Compte tenu de la série de défaites subies par Macron (et si l’on se souvient que de Gaulle, bien plus grand, avait démissionné en 1969 après une défaite bien moindre), il serait logique que Macron se retire. Cela conduirait très probablement à une présidence du Rassemblement national ; mais cela est également probable si les élections présidentielles ont lieu comme prévu en 2027.
À certains égards, la politique allemande suit celle de la France, mais avec quelques années de retard. Il n’y a pas si longtemps, on aurait parlé d’une génération de retard, mais le changement politique européen s’accélère manifestement. Après les élections générales de 2021, le déclin du soutien au parti social-démocrate et la montée du parti populiste de droite Alternative fuer Deutchland (AfD) et du parti populiste de gauche Sahra Wagenknecht Alliance (BSW) ont contraint les sociaux-démocrates à former une coalition difficile avec deux partenaires profondément opposés sur le plan idéologique, les libéraux (FDP) et les Verts.
Au fur et à mesure que la situation économique de l’Allemagne se détériorait, les luttes internes sur le budget se sont également aggravées, jusqu’à ce que la coalition finisse par s’effondrer.
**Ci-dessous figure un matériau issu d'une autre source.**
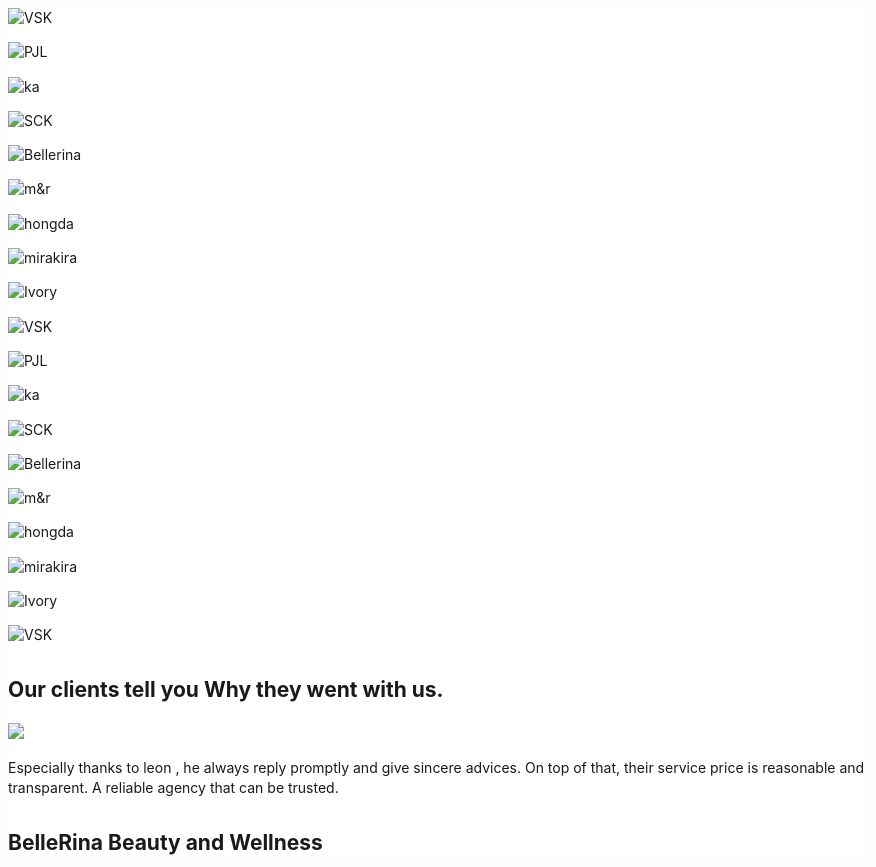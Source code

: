 ![VSK](https://web4all.sg/wp-content/uploads/Mask-group-81.png)

![PJL](https://web4all.sg/wp-content/uploads/Screenshot-2023-06-06-at-16.31-1.png)

![ka](https://web4all.sg/wp-content/uploads/ka-logo.png)

![SCK](https://web4all.sg/wp-content/uploads/Screenshot-2024-06-06-140943.png)

![Bellerina](https://web4all.sg/wp-content/uploads/Group-295-768x321.png)

![m&r](https://web4all.sg/wp-content/uploads/Logo-1.png)

![hongda](https://web4all.sg/wp-content/uploads/hongda-logo.png)

![mirakira](https://web4all.sg/wp-content/uploads/mirakira-logo.png)

![Ivory](https://web4all.sg/wp-content/uploads/logo-ivory-1-1-1.png)

![VSK](https://web4all.sg/wp-content/uploads/Mask-group-81.png)

![PJL](https://web4all.sg/wp-content/uploads/Screenshot-2023-06-06-at-16.31-1.png)

![ka](https://web4all.sg/wp-content/uploads/ka-logo.png)

![SCK](https://web4all.sg/wp-content/uploads/Screenshot-2024-06-06-140943.png)

![Bellerina](https://web4all.sg/wp-content/uploads/Group-295-768x321.png)

![m&r](https://web4all.sg/wp-content/uploads/Logo-1.png)

![hongda](https://web4all.sg/wp-content/uploads/hongda-logo.png)

![mirakira](https://web4all.sg/wp-content/uploads/mirakira-logo.png)

![Ivory](https://web4all.sg/wp-content/uploads/logo-ivory-1-1-1.png)

![VSK](https://web4all.sg/wp-content/uploads/Mask-group-81.png)

## Our clients tell you Why they went with us.

![](https://web4all.sg/wp-content/uploads/image-3.png)

Especially thanks to leon , he always reply promptly and give sincere advices. On top of that, their service price is reasonable and transparent. A reliable agency that can be trusted.

## BelleRina Beauty and Wellness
Les sondages d’opinion indiquent que les chrétiens-démocrates conservateurs centristes arriveront en tête des élections prévues en février, mais qu’ils seront loin d’obtenir la majorité absolue. Il en résultera une grande coalition avec les sociaux-démocrates, mais si celle-ci n’obtient pas non plus la majorité absolue et que les libéraux ne parviennent pas à franchir le seuil de 5 % pour entrer au parlement allemand, il faudra alors (en supposant que l’AfD et le BSW restent déterminés à les exclure) y inclure les Verts.
Non seulement cela reproduira les faiblesses et les divisions internes de la dernière coalition, mais cela signifiera que si les difficultés économiques de l’Allemagne se poursuivent et que la popularité des partis de la coalition s’effondre, l’AfD et la BSW seront le seul endroit où les électeurs mécontents pourront se rendre.
Pendant ce temps, une grande partie des institutions européennes chargées des affaires étrangères et de la sécurité écrivent et parlent comme si rien de tout cela ne se produisait ; comme si en fait ces institutions avaient été nommées de manière permanente à leurs postes par Louis XIV et Frédéric II, et avaient reçu de ces souverains un droit illimité de taxer et d’enrôler leurs sujets.
Ainsi, dans un article paru cette semaine dans Foreign Affairs, Elie Tenenbaum, de l’Institut français des relations internationales à Paris, et un collègue déclarent qu’en réponse à l’élection de Trump et afin de bloquer un accord de paix désavantageux pour l’Ukraine et « d’imposer ses propres conditions », l’Europe doit « forcer le passage à la table des négociations ». Une force de coalition européenne composée « d’au moins quatre à cinq brigades multinationales » devrait être déployée dans l’est de l’Ukraine pour se prémunir contre toute nouvelle agression russe. Des patrouilles aériennes de combat européennes pourraient être déployées « pendant que la guerre est encore en cours ». Et « si la Russie reste inflexible, l’Europe doit prendre en charge la majeure partie de l’assistance financière pour soutenir l’Ukraine dans un conflit prolongé ».
L’origine de l’argent et du soutien public pour un tel programme n’est indiquée nulle part.